Most of the topics were covered and expanded in the series/experimentations: “How to Create Individualized Exercise Profile in Strength Training?“, but this one is written more as a scientific review paper (which it is) and it covers some ready to use formulas in Excel, along with used literature/references.

If you are interested in velocity based strength training, make sure to check out the following posts and follow the hashtag on Twitter.
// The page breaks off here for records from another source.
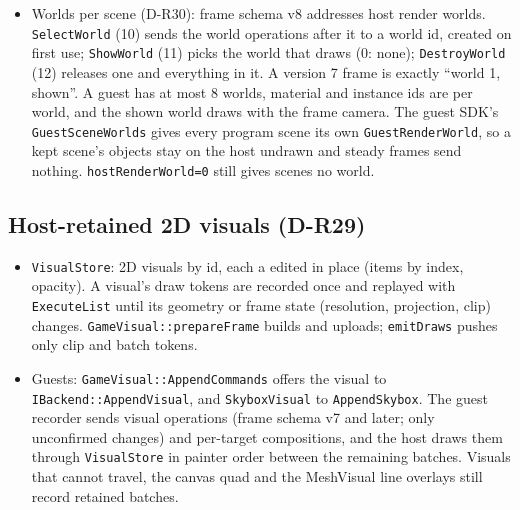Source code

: \begin{itemize}
        backend, 2,000 objects cost 0.11\,ms and 30 tokens per frame against
        3.8\,ms and 50,017 tokens as one MeshVisual each. On a real GPU its
        images are bit-identical to MeshVisual's, shadows included.
        \texttt{::setRenderWorld} puts a scene's
        mesh-asset visuals into it (IllMeshViewer, IllEd, the game's 3D mode).
        It can also draw a sky (\texttt{setSkybox}) first, rebuilding the
        rotation-only view projection from the frame camera
        ().
  \item Worlds per scene (D-R30): frame schema v8 addresses host render
        worlds. \texttt{SelectWorld} (10) sends the world operations after it
        to a world id, created on first use; \texttt{ShowWorld} (11) picks the
        world that draws (0: none); \texttt{DestroyWorld} (12) releases one
        and everything in it. A version 7 frame is exactly ``world 1, shown''.
        A guest has at most 8 worlds, material and instance ids are per world,
        and the shown world draws with the frame camera. The guest SDK's
        \texttt{GuestSceneWorlds} gives every program scene its own
        \texttt{GuestRenderWorld}, so a kept scene's objects stay on the host
        undrawn and steady frames send nothing. \texttt{hostRenderWorld=0}
        still gives scenes no world.
\end{itemize}

\subsection{Host-retained 2D visuals (D-R29)}
\begin{itemize}
  \item \texttt{VisualStore}: 2D visuals by id, each a
         edited in place (items by index, opacity). A
        visual's draw tokens are recorded once and replayed with
        \texttt{ExecuteList} until its geometry or frame state (resolution,
        projection, clip) changes. \texttt{GameVisual::prepareFrame} builds
        and uploads; \texttt{emitDraws} pushes only clip and batch tokens.
  \item Guests: \texttt{GameVisual::AppendCommands} offers the visual to
        \texttt{IBackend::AppendVisual}, and \texttt{SkyboxVisual} to
        \texttt{AppendSkybox}. The guest recorder sends visual operations
        (frame schema v7 and later; only unconfirmed changes) and per-target
        compositions,
        and the host draws them through \texttt{VisualStore} in painter order
        between the remaining batches. Visuals that cannot travel, the canvas
        quad and the MeshVisual line overlays still record retained batches.
\end{itemize}

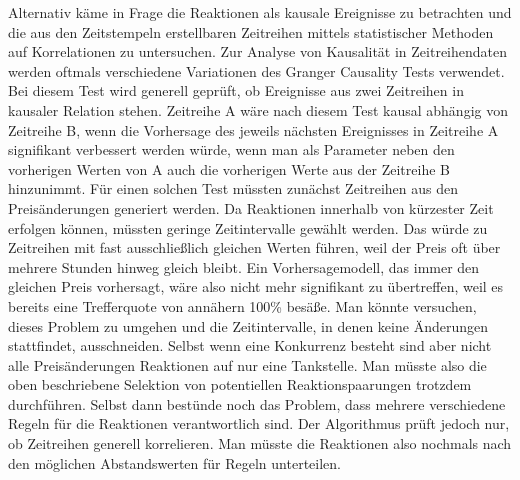 Alternativ käme in Frage die Reaktionen als kausale Ereignisse zu betrachten und die aus den Zeitstempeln erstellbaren Zeitreihen mittels statistischer Methoden auf Korrelationen zu untersuchen. Zur Analyse von Kausalität in Zeitreihendaten werden oftmals verschiedene Variationen des Granger Causality Tests verwendet. Bei diesem Test wird generell geprüft, ob Ereignisse aus zwei Zeitreihen in kausaler Relation stehen. Zeitreihe A wäre nach diesem Test kausal abhängig von Zeitreihe B, wenn die Vorhersage des jeweils nächsten Ereignisses in Zeitreihe A signifikant verbessert werden würde, wenn man als Parameter neben den vorherigen Werten von A auch die vorherigen Werte aus der Zeitreihe B hinzunimmt. Für einen solchen Test müssten zunächst Zeitreihen aus den Preisänderungen generiert werden. Da Reaktionen innerhalb von kürzester Zeit erfolgen können, müssten geringe Zeitintervalle gewählt werden. Das würde zu Zeitreihen mit fast ausschließlich gleichen Werten führen, weil der Preis oft über mehrere Stunden hinweg gleich bleibt. Ein Vorhersagemodell, das immer den gleichen Preis vorhersagt, wäre also nicht mehr signifikant zu übertreffen, weil es bereits eine Trefferquote von annähern 100\% besäße. Man könnte versuchen, dieses Problem zu umgehen und die Zeitintervalle, in denen keine Änderungen stattfindet, ausschneiden. Selbst wenn eine Konkurrenz besteht sind aber nicht alle Preisänderungen Reaktionen auf nur eine Tankstelle. Man müsste also die oben beschriebene Selektion von potentiellen Reaktionspaarungen trotzdem durchführen. Selbst dann bestünde noch das Problem, dass mehrere verschiedene Regeln für die Reaktionen verantwortlich sind. Der Algorithmus prüft jedoch nur, ob Zeitreihen generell korrelieren. Man müsste die Reaktionen also nochmals nach den möglichen Abstandswerten für Regeln unterteilen. \\

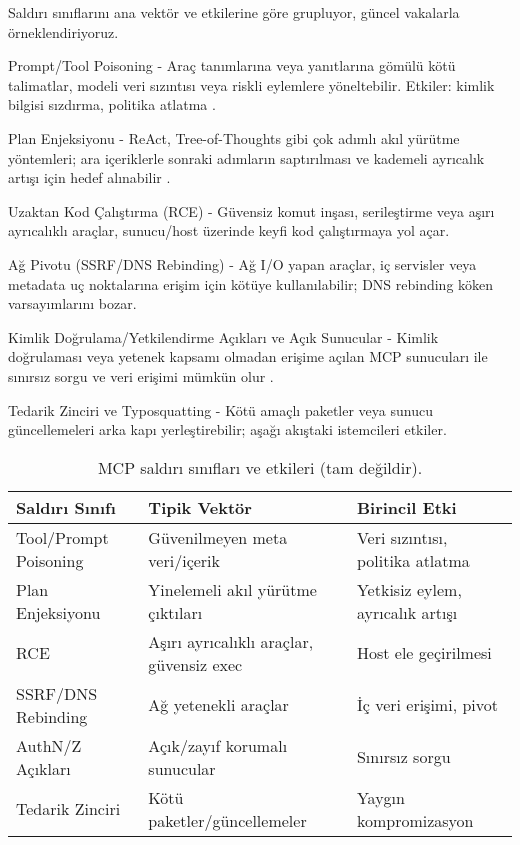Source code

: Saldırı sınıflarını ana vektör ve etkilerine göre grupluyor, güncel vakalarla örneklendiriyoruz.

Prompt/Tool Poisoning
- Araç tanımlarına veya yanıtlarına gömülü kötü talimatlar, modeli veri sızıntısı veya riskli eylemlere yöneltebilir. Etkiler: kimlik bilgisi sızdırma, politika atlatma \cite{arXiv250323278,arXiv250812566}.

Plan Enjeksiyonu
- ReAct, Tree-of-Thoughts gibi çok adımlı akıl yürütme yöntemleri; ara içeriklerle sonraki adımların saptırılması ve kademeli ayrıcalık artışı için hedef alınabilir \cite{arXiv250907595}.

Uzaktan Kod Çalıştırma (RCE)
- Güvensiz komut inşası, serileştirme veya aşırı ayrıcalıklı araçlar, sunucu/host üzerinde keyfi kod çalıştırmaya yol açar.

Ağ Pivotu (SSRF/DNS Rebinding)
- Ağ I/O yapan araçlar, iç servisler veya metadata uç noktalarına erişim için kötüye kullanılabilir; DNS rebinding köken varsayımlarını bozar.

Kimlik Doğrulama/Yetkilendirme Açıkları ve Açık Sunucular
- Kimlik doğrulaması veya yetenek kapsamı olmadan erişime açılan MCP sunucuları ile sınırsız sorgu ve veri erişimi mümkün olur \cite{MDPIElectronics3267}.

Tedarik Zinciri ve Typosquatting
- Kötü amaçlı paketler veya sunucu güncellemeleri arka kapı yerleştirebilir; aşağı akıştaki istemcileri etkiler.

\begin{table}[h]
\centering
\begin{tabular}{@{}lll@{}}
\toprule
Saldırı Sınıfı & Tipik Vektör & Birincil Etki \\
\midrule
Tool/Prompt Poisoning & Güvenilmeyen meta veri/içerik & Veri sızıntısı, politika atlatma \\
Plan Enjeksiyonu & Yinelemeli akıl yürütme çıktıları & Yetkisiz eylem, ayrıcalık artışı \\
RCE & Aşırı ayrıcalıklı araçlar, güvensiz exec & Host ele geçirilmesi \\
SSRF/DNS Rebinding & Ağ yetenekli araçlar & İç veri erişimi, pivot \\
AuthN/Z Açıkları & Açık/zayıf korumalı sunucular & Sınırsız sorgu \\
Tedarik Zinciri & Kötü paketler/güncellemeler & Yaygın kompromizasyon \\
\bottomrule
\end{tabular}
\caption{MCP saldırı sınıfları ve etkileri (tam değildir).}
\label{tab:attacks}
\end{table}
The data is collected using GymAware, the best LPT on the market today.

Abstract

Strength training is a critical exercise stimulus for inducing changes in muscular strength, size and power (6). Recently, linear position transducers have gained in popularity as a means to monitor velocity in strength training exercises. The measurement error of such devices has been shown to be low and both relative and absolute reliability have been shown to be acceptable (2, 7, 11). The purpose of this article is to provide the overview and benefits of monitoring movement velocity in strength training exercises, along with providing the basis for novel “velocity-based” strength training prescription. We have covered the following practical applications: Guidelines to develop a velocity/load profile for athletes; Using the velocity load/profile to predict and monitor changes to maximal strength; Using velocity monitoring to control fatigue effects of strength training; Using velocity monitoring as an immediate performance feedback to promote the highest level of effort in specific training exercises and stronger adaptive stimuli. Linear position transducers are reliable and valid tools to help strength and conditioning practitioners monitor and optimize their strength training programs.

Introduction

Strength training is a critical exercise stimulus for inducing changes in muscular strength, size and power (6).Traditionally, several acute training variables have been identified and utilized for strength training program design and prescription: exercise type and order, intensity or load, number of repetitions and sets, and rests between sets (10, 18). Manipulation of these variables shapes the magnitude and type of physiological responses and, ultimately, the adaptations to strength training (6, 10, 18). Exercise intensity or load is generally acknowledged as the most important stimulus related to changes in strength levels and has been commonly identified with relative load (percentage of one-repetition maximum, % of 1RM) (6, 10). This approach, named “traditional” or “percent-based” in the current article, requires coaches to individually assess the 1RM values for each athlete and each core exercise utilized in the training program. In practice this is usually done by direct 1RM assessment, or performing reps to failure with submaximal loads. With the former method, coaches and athletes utilize various established tables (repetition maximum continuum) to estimate 1RM from the load and number of reps being performed.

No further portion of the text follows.